El niño iba creciendo y se fortalecía, lleno de sabiduría, y la gracia de Dios estaba con él.

COMENTARIO:

  Este Evangelio de Lucas nos cuenta el encuentro de la Sagrada Familia con una profetisa llamada Ana. Suceso que tiene lugar cuando subían a Jerusalén para cumplir con las dos prescripciones que mandaba la Ley de Moisés: la purificación de la madre, tras el parto, como decretaba el Levítico; y el rescate del primogénito, cómo ordenaba el Éxodo.

  Llama la atención esa humildad santísima de María que, aun sabiendo que su Hijo ha sido concebido sin obra de varón y sin que Jesús al nacer hubiera roto su integridad, cumple con la Tradición y acude al Templo para ser purificada. Lo mismo sucede con los primogénitos, que no eran de la tribu de Leví, y que el Señor había reclamado para Él, cuando el pueblo salió de Egipto; ya que debían ser rescatados con una ofrenda para mostrar que seguían siendo propiedad de Dios. José llevó a su Hijo para cumplir dicho mandato y ofrecer lo que tenían y les correspondía: un par de tórtolas o dos pichones. Bien hubiera podido el patriarca, sabiéndose instrumento de Dios en la historia de la salvación de los hombres, decidir no cumplir con esa recomendación que formaba parte de una ley que iba a ser llevada a la perfección por el Infante que sostenía en sus brazos. Pero José, como ha hecho María, no conoce el orgullo de ser; porque ese ser sólo está en disposición de servir por amor.

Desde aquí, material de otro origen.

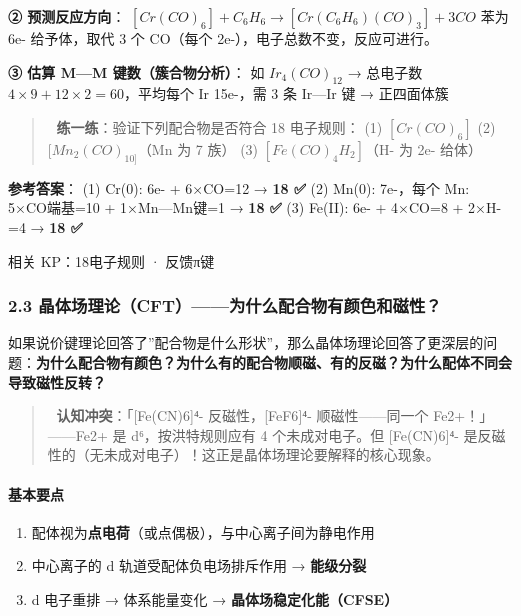 \documentclass[a4paper,11pt]{ctexart}
\providecommand{\tightlist}{\setlength{\itemsep}{0pt}\setlength{\parskip}{0pt}}
\begin{document}
\textbf{② 预测反应方向}：
\([Cr(CO)_6] + C_6H_6 \rightarrow [Cr(C_6H_6)(CO)_3] + 3CO\)
苯为 6e- 给予体，取代 3 个 CO（每个 2e-），电子总数不变，反应可进行。

\textbf{③ 估算 M---M 键数（簇合物分析）}：
如 \(Ir_4(CO)_{12}\) → 总电子数 \(4 \times 9 + 12 \times 2 = 60\)，平均每个 Ir 15e-，需 3 条 Ir---Ir 键 → 正四面体簇

\begin{quote}
📝 \textbf{练一练}：验证下列配合物是否符合 18 电子规则：
(1) \([Cr(CO)_6]\)
(2) \([Mn_2(CO)_{10]}\)（Mn 为 7 族）
(3) \([Fe(CO)_4H_2]\)（H- 为 2e- 给体）
\end{quote}

\textbf{参考答案}：
(1) Cr(0): 6e- + 6×CO=12 → \textbf{18 ✅}
(2) Mn(0): 7e-，每个 Mn: 5×CO端基=10 + 1×Mn---Mn键=1 → \textbf{18 ✅}
(3) Fe(II): 6e- + 4×CO=8 + 2×H-=4 → \textbf{18 ✅}

相关 KP：18电子规则 · 反馈π键

\subsubsection{2.3 晶体场理论（CFT）------为什么配合物有颜色和磁性？}\label{ux6676ux4f53ux573aux7406ux8bbacftux4e3aux4ec0ux4e48ux914dux5408ux7269ux6709ux989cux8272ux548cux78c1ux6027}

如果说价键理论回答了''配合物是什么形状''，那么晶体场理论回答了更深层的问题：\textbf{为什么配合物有颜色？为什么有的配合物顺磁、有的反磁？为什么配体不同会导致磁性反转？}

\begin{quote}
🧠 \textbf{认知冲突}：「{[}Fe(CN)6{]}⁴- 反磁性，{[}FeF6{]}⁴- 顺磁性------同一个 Fe2+！」------Fe2+ 是 d⁶，按洪特规则应有 4 个未成对电子。但 {[}Fe(CN)6{]}⁴- 是反磁性的（无未成对电子）！这正是晶体场理论要解释的核心现象。
\end{quote}

\paragraph{基本要点}\label{ux57faux672cux8981ux70b9}

\begin{enumerate}
\def\labelenumi{\arabic{enumi}.}
\tightlist
\item
  配体视为\textbf{点电荷}（或点偶极），与中心离子间为静电作用
\item
  中心离子的 d 轨道受配体负电场排斥作用 → \textbf{能级分裂}
\item
  d 电子重排 → 体系能量变化 → \textbf{晶体场稳定化能（CFSE）}
\end{enumerate}
\end{document}

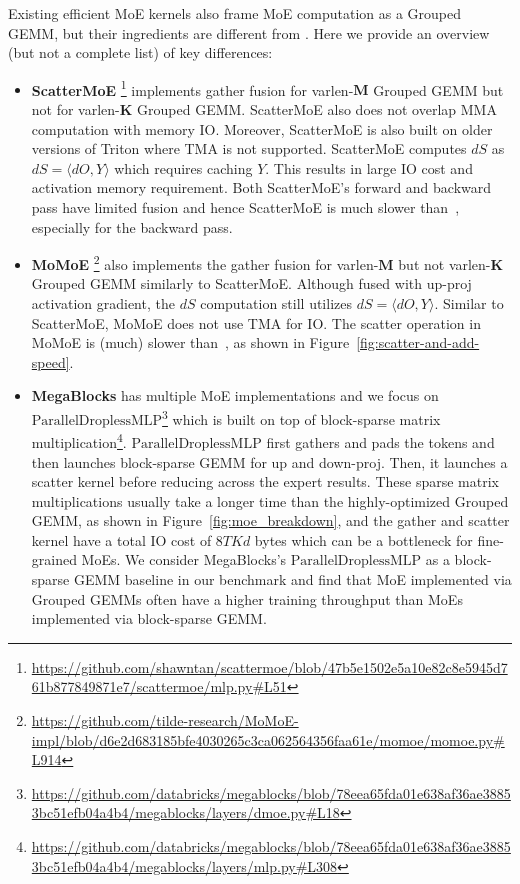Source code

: 
Existing efficient MoE kernels also frame MoE computation as a Grouped GEMM, but their ingredients are different from \Algname. Here we provide an overview (but not a complete list) of key differences:

\begin{itemize}
    \item \textbf{ScatterMoE} \citep{tan2024scattered}\footnote{\scriptsize \url{https://github.com/shawntan/scattermoe/blob/47b5e1502e5a10e82c8e5945d761b877849871e7/scattermoe/mlp.py\#L51}} implements gather fusion for varlen-$\mathbf{M}$ Grouped GEMM but not for varlen-$\mathbf{K}$ Grouped GEMM. ScatterMoE also does not overlap MMA computation with memory IO. Moreover, ScatterMoE is also built on older versions of Triton where TMA is not supported. ScatterMoE computes $dS$ as $dS = \langle dO, Y \rangle$ which requires caching $Y$. This results in large IO cost and activation memory requirement. Both ScatterMoE's forward and backward pass have limited fusion and hence ScatterMoE is much slower than~\Algname, especially for the backward pass.

    \item \textbf{MoMoE} \citep{costin2025momoe}\footnote{\scriptsize \url{https://github.com/tilde-research/MoMoE-impl/blob/d6e2d683185bfe4030265c3ca062564356faa61e/momoe/momoe.py\#L914}} also implements the gather fusion for varlen-$\mathbf{M}$ but not varlen-$\mathbf{K}$ Grouped GEMM similarly to ScatterMoE. Although fused with up-proj activation gradient, the $dS$ computation still utilizes $dS = \langle dO, Y \rangle$. Similar to ScatterMoE, MoMoE does not use TMA for IO. The scatter operation in MoMoE is (much) slower than~\Algname, as shown in Figure~\ref{fig:scatter-and-add-speed}.
    
    \item \textbf{MegaBlocks} \citep{gale2023megablocks} has multiple MoE implementations and we focus on $\mathrm{ParallelDroplessMLP}$\footnote{\scriptsize \url{https://github.com/databricks/megablocks/blob/78eea65fda01e638af36ae38853bc51efb04a4b4/megablocks/layers/dmoe.py\#L18}} which is built on top of block-sparse matrix multiplication\footnote{\scriptsize\url{https://github.com/databricks/megablocks/blob/78eea65fda01e638af36ae38853bc51efb04a4b4/megablocks/layers/mlp.py\#L308}}. $\mathrm{ParallelDroplessMLP}$ first gathers and pads the tokens and then launches block-sparse GEMM for up and down-proj. Then, it launches a scatter kernel before reducing across the expert results. These sparse matrix multiplications usually take a longer time than the highly-optimized Grouped GEMM, as shown in Figure~\ref{fig:moe_breakdown}, and the gather and scatter kernel have a total IO cost of $8TKd$ bytes which can be a bottleneck for fine-grained MoEs. We consider MegaBlocks's $\mathrm{ParallelDroplessMLP}$ as a block-sparse GEMM baseline in our benchmark and find that MoE implemented via Grouped GEMMs often have a higher training throughput than MoEs implemented via block-sparse GEMM. 


\end{itemize}
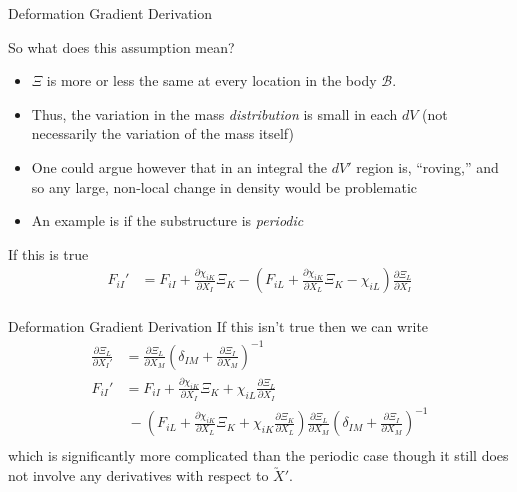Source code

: \documentclass[11pt]{beamer}
\newcommand{\VEC}[1]{\utilde{#1}}
\begin{document}
\begin{frame}{Deformation Gradient Derivation}

So what does this assumption mean?

\begin{itemize}
\item $\Xi$ is more or less the same at every location in the body $\mathcal{B}$.
\item Thus, the variation in the mass \textit{distribution} is small in each $dV$ (not necessarily the variation of the mass itself)
\item One could argue however that in an integral the $dV'$ region is, ``roving,'' and so any large, non-local change in density would be problematic
\item An example is if the substructure is \textit{periodic}
\end{itemize}

If this is true
\begin{align*}
F_{iI}' &= F_{iI} + \frac{\partial \chi_{iK}}{\partial X_I} \Xi_K - \left(F_{iL} + \frac{\partial \chi_{iK}}{\partial X_L}\Xi_{K} - \chi_{iL}\right)\frac{\partial \Xi_L}{\partial X_I}\\
\end{align*}

\end{frame}

\begin{frame}{Deformation Gradient Derivation}
If this isn't true then we can write
\begin{align*}
\frac{\partial \Xi_L}{\partial X_I'} &= \frac{\partial \Xi_L}{\partial X_M} \left( \delta_{IM} + \frac{\partial \Xi_I}{\partial X_M}\right)^{-1}\\
F_{iI}' &= F_{iI} + \frac{\partial \chi_{iK}}{\partial X_I} \Xi_K + \chi_{iL}\frac{\partial \Xi_L}{\partial X_I}\\
&\ - \left(F_{iL} + \frac{\partial \chi_{iK}}{\partial X_L}\Xi_{K} + \chi_{iK} \frac{\partial \Xi_K}{\partial X_L}\right)\frac{\partial \Xi_L}{\partial X_M} \left( \delta_{IM} + \frac{\partial \Xi_I}{\partial X_M}\right)^{-1}\\
\end{align*}
which is significantly more complicated than the periodic case though it still does not involve any derivatives with respect to $\VEC{X}'$.
\end{frame}
\end{document}
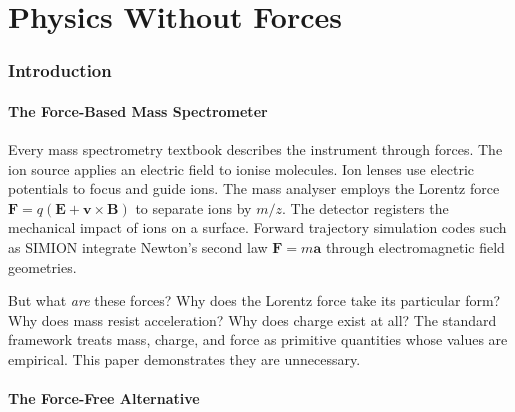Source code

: \documentclass[11pt,twocolumn,a4paper]{article}
\theoremstyle{definition}
\theoremstyle{remark}
\begin{document}
\begin{abstract}
\medskip
\noindent\textbf{Keywords:} force-free mass spectrometry, partition depth minimisation, GPU fragment shaders, categorical state propagation, partition Lagrangian, partition creation, partition completion, phase-locked networks, partition lag, six-pass architecture
\end{abstract}

\tableofcontents
\newpage


\part{Physics Without Forces}

\section{Introduction}
\label{sec:introduction}

\subsection{The Force-Based Mass Spectrometer}

Every mass spectrometry textbook \citep{gross2017, march2005} describes the instrument through forces. The ion source applies an electric field to ionise molecules. Ion lenses use electric potentials to focus and guide ions. The mass analyser employs the Lorentz force $\mathbf{F} = q(\mathbf{E} + \mathbf{v} \times \mathbf{B})$ to separate ions by $m/z$. The detector registers the mechanical impact of ions on a surface. Forward trajectory simulation codes such as SIMION \citep{dahl2000simion} integrate Newton's second law $\mathbf{F} = m\mathbf{a}$ through electromagnetic field geometries.

But what \emph{are} these forces? Why does the Lorentz force take its particular form? Why does mass resist acceleration? Why does charge exist at all? The standard framework treats mass, charge, and force as primitive quantities whose values are empirical. This paper demonstrates they are unnecessary.

\subsection{The Force-Free Alternative}
\end{document}
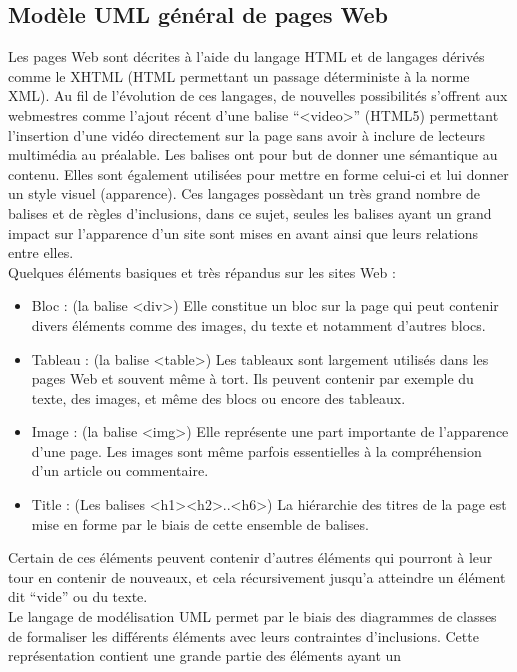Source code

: \documentclass[french,a4paper]{report}
\begin{document}
{\subsection{Modèle UML général de pages Web}
\label{sctumlgeneral}
Les pages Web sont décrites à l'aide du langage HTML et de langages
dérivés comme le XHTML (HTML permettant un passage déterministe à la
norme XML). Au fil de l'évolution de ces langages, de nouvelles
possibilités s'offrent aux webmestres comme l'ajout récent d'une
balise \enquote{<video>} (HTML5) permettant l'insertion d'une vidéo
directement sur la page sans avoir à inclure de lecteurs multimédia au
préalable. Les balises ont pour but de donner une sémantique au
contenu. Elles sont également utilisées pour mettre en forme
celui-ci et lui donner un style visuel (apparence). Ces langages
possèdant un très grand nombre de balises et de règles d'inclusions, dans
ce sujet, seules les balises ayant un grand impact sur l'apparence d'un
site sont mises en avant ainsi que leurs relations entre elles.
\\
Quelques éléments basiques et très répandus sur les sites Web :
\begin{itemize} \itemsep1em
\item Bloc : (la balise <div>) Elle constitue un bloc sur la page qui
peut contenir divers éléments comme des images, du texte et
notamment d'autres blocs.
\item Tableau : (la balise <table>) Les tableaux sont largement
utilisés dans les pages Web et souvent même à tort. Ils peuvent
contenir par exemple du texte, des images, et même des blocs ou
encore des tableaux.
\item Image : (la balise <img>) Elle représente une part importante de
l'apparence d'une page. Les images sont même parfois essentielles à la
compréhension d'un article ou commentaire.
\item Title : (Les balises <h1><h2>..<h6>) La hiérarchie des titres de
la page est mise en forme
par le biais de cette ensemble de balises.\\
\end{itemize}
Certain de ces éléments peuvent contenir d'autres éléments qui
pourront à leur tour en contenir de nouveaux, et cela récursivement
jusqu'a atteindre un élément dit \enquote{vide} ou du texte.
\\
Le langage de modélisation UML permet par le biais des diagrammes de
classes de formaliser les différents éléments avec leurs contraintes
d'inclusions.
Cette représentation contient une grande partie des éléments ayant un
}
\end{document}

  El texto nos habla de Ana, que con un discurso parecido al que ha hecho Simeón, esperaba desde hacía muchísimo tiempo a Aquel que había de redimir a Jerusalén. Ya lo ha encontrado: la Majestad de un Dios escondida en la fragilidad de un Niño. Y así, con las palabras de la mujer, nos relatan estos episodios que hemos visto durante estos días, que el Nacimiento de Cristo ha sido manifestado por tres clases de testigos y de tres maneras distintas: por los ángeles, que lo anunciaron desde el Cielo a la tierra; por los pastores, que transmitieron en la tierra lo que habían escuchado en el Cielo. Y ahora, en el propio Templo, por aquellos que ha movido el Espíritu Santo.

  Nosotros, tú y yo, hemos oído la Palabra que nos ha hablado de la realidad divina: de que Dios está entre nosotros. Y como aquellos pastores que lo escucharon sorprendidos, hemos de acercarnos a nuestros hermanos para que, sin dilación, vayan al Templo a adorarlo. Porque aunque es bien cierto que el Señor está en todas partes, nos espera en Cuerpo y Alma en cualquier Sagrario de nuestra localidad; y se hace presente en cada Sacrificio Eucarístico. Se ha quedado para que podamos “verle”; y sé que me dirás que es muy difícil porque pertenece al acto de fe. Pero para aquellos hombres les era todavía más increíble descubrir el rostro de Dios en la inocencia de ese Pequeño que sostenía María cerca de su corazón.

  Nuestro Padre no ha querido  que la evidencia divina nos forzara a creer; sino que entre claros y oscuros ha esperado que pongamos nuestra confianza en Él. Nada tan fácil, como para no requerir nuestro esfuerzo, ni tan difícil como para que rehusemos a intentarlo. Ahí está Dios; se quedó en los Sacramentos para iluminar la oscuridad que, a veces, dificulta el conocimiento. Ahí está Dios, ven con nosotros, tu Iglesia, a descubrirlo.